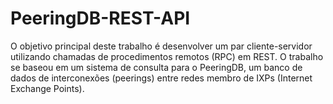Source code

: # PeeringDB-REST-API

O objetivo principal deste trabalho é desenvolver um par cliente-servidor utilizando chamadas de procedimentos remotos (RPC) em REST. O trabalho se baseou em um sistema de consulta para o PeeringDB, um banco de dados de interconexões (peerings) entre redes membro de IXPs (Internet Exchange Points).
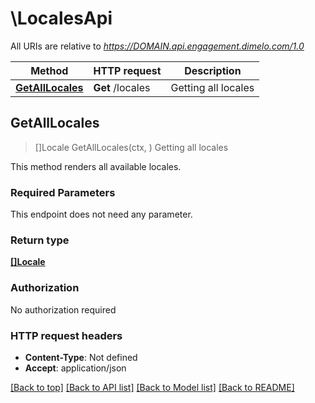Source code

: # \LocalesApi

All URIs are relative to *https://DOMAIN.api.engagement.dimelo.com/1.0*

Method | HTTP request | Description
------------- | ------------- | -------------
[**GetAllLocales**](LocalesApi.md#GetAllLocales) | **Get** /locales | Getting all locales



## GetAllLocales

> []Locale GetAllLocales(ctx, )
Getting all locales

This method renders all available locales.

### Required Parameters

This endpoint does not need any parameter.

### Return type

[**[]Locale**](Locale.md)

### Authorization

No authorization required

### HTTP request headers

- **Content-Type**: Not defined
- **Accept**: application/json

[[Back to top]](#) [[Back to API list]](../README.md#documentation-for-api-endpoints)
[[Back to Model list]](../README.md#documentation-for-models)
[[Back to README]](../README.md)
• • • • •
● WHAT THE EXERCISE ASKS: Leaving the images behind, set down every entry word for word.

● RESULT:
Source code

: # PeeringDB-REST-API

O objetivo principal deste trabalho é desenvolver um par cliente-servidor utilizando chamadas de procedimentos remotos (RPC) em REST. O trabalho se baseou em um sistema de consulta para o PeeringDB, um banco de dados de interconexões (peerings) entre redes membro de IXPs (Internet Exchange Points).
Source code

: # \LocalesApi

All URIs are relative to *https://DOMAIN.api.engagement.dimelo.com/1.0*

Method | HTTP request | Description
------------- | ------------- | -------------
[**GetAllLocales**](LocalesApi.md#GetAllLocales) | **Get** /locales | Getting all locales



## GetAllLocales

> []Locale GetAllLocales(ctx, )
Getting all locales

This method renders all available locales.

### Required Parameters

This endpoint does not need any parameter.

### Return type

[**[]Locale**](Locale.md)

### Authorization

No authorization required

### HTTP request headers

- **Content-Type**: Not defined
- **Accept**: application/json

[[Back to top]](#) [[Back to API list]](../README.md#documentation-for-api-endpoints)
[[Back to Model list]](../README.md#documentation-for-models)
[[Back to README]](../README.md)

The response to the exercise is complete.